## Study material
◆ ◆ ◆ ◆ ◆

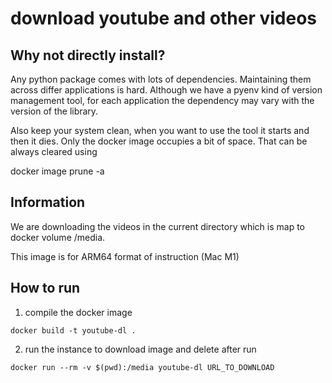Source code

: # download youtube and other videos

## Why not directly install?

Any python package comes with lots of dependencies. Maintaining them across differ applications is hard. Although we have a pyenv kind of version management tool, for each application the dependency may vary with the version of the library. 

Also keep your system clean, when you want to use the tool it starts and then it dies. Only the docker image occupies a bit of space. That can be always cleared using 

docker image prune -a

## Information

We are downloading the videos in the current directory which is map to docker volume /media.

This image is for ARM64 format of instruction (Mac M1)

## How to run

1. compile the docker image

```
docker build -t youtube-dl .
```

2. run the instance to download image and delete after run

```
docker run --rm -v $(pwd):/media youtube-dl URL_TO_DOWNLOAD
```

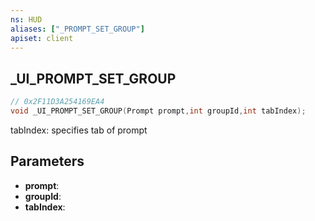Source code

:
 ```yaml
---
ns: HUD
aliases: ["_PROMPT_SET_GROUP"]
apiset: client
---
```

## _UI_PROMPT_SET_GROUP

```c
// 0x2F11D3A254169EA4
void _UI_PROMPT_SET_GROUP(Prompt prompt,int groupId,int tabIndex);
```

tabIndex: specifies tab of prompt

## Parameters
* **prompt**:
* **groupId**:
* **tabIndex**:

◆ ◆ ◆ ◆ ◆

## What to work on
Repeat the data in full, exactly as it stands, but drop every picture.

## Final answer
Source code

: # download youtube and other videos

## Why not directly install?

Any python package comes with lots of dependencies. Maintaining them across differ applications is hard. Although we have a pyenv kind of version management tool, for each application the dependency may vary with the version of the library. 

Also keep your system clean, when you want to use the tool it starts and then it dies. Only the docker image occupies a bit of space. That can be always cleared using 

docker image prune -a

## Information

We are downloading the videos in the current directory which is map to docker volume /media.

This image is for ARM64 format of instruction (Mac M1)

## How to run

1. compile the docker image

```
docker build -t youtube-dl .
```

2. run the instance to download image and delete after run

```
docker run --rm -v $(pwd):/media youtube-dl URL_TO_DOWNLOAD
```

Source code

:
 ```yaml
---
ns: HUD
aliases: ["_PROMPT_SET_GROUP"]
apiset: client
---
```

## _UI_PROMPT_SET_GROUP

```c
// 0x2F11D3A254169EA4
void _UI_PROMPT_SET_GROUP(Prompt prompt,int groupId,int tabIndex);
```

tabIndex: specifies tab of prompt

## Parameters
* **prompt**:
* **groupId**:
* **tabIndex**:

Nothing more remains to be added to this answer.